Activity:
Each line of the material holding the word "root" must be identified and copied.
[[ Input records, beginning ]]
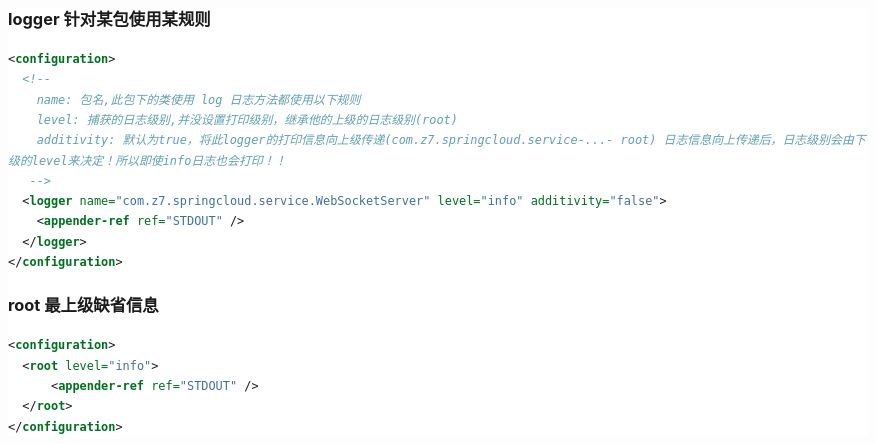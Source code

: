 ### logger 针对某包使用某规则

```xml
<configuration>
  <!--
    name: 包名,此包下的类使用 log 日志方法都使用以下规则
    level: 捕获的日志级别,并没设置打印级别，继承他的上级的日志级别(root)
    additivity: 默认为true，将此logger的打印信息向上级传递(com.z7.springcloud.service-...- root) 日志信息向上传递后，日志级别会由下级的level来决定！所以即使info日志也会打印！！
   -->
  <logger name="com.z7.springcloud.service.WebSocketServer" level="info" additivity="false">
    <appender-ref ref="STDOUT" />
  </logger>
</configuration>
```

### root 最上级缺省信息

```xml
<configuration>
  <root level="info">
      <appender-ref ref="STDOUT" />
  </root>
</configuration>

```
[[ Input records, end ]]
Answer section:
    level: 捕获的日志级别,并没设置打印级别，继承他的上级的日志级别(root)
    additivity: 默认为true，将此logger的打印信息向上级传递(com.z7.springcloud.service-...- root) 日志信息向上传递后，日志级别会由下级的level来决定！所以即使info日志也会打印！！
### root 最上级缺省信息
  <root level="info">
  </root>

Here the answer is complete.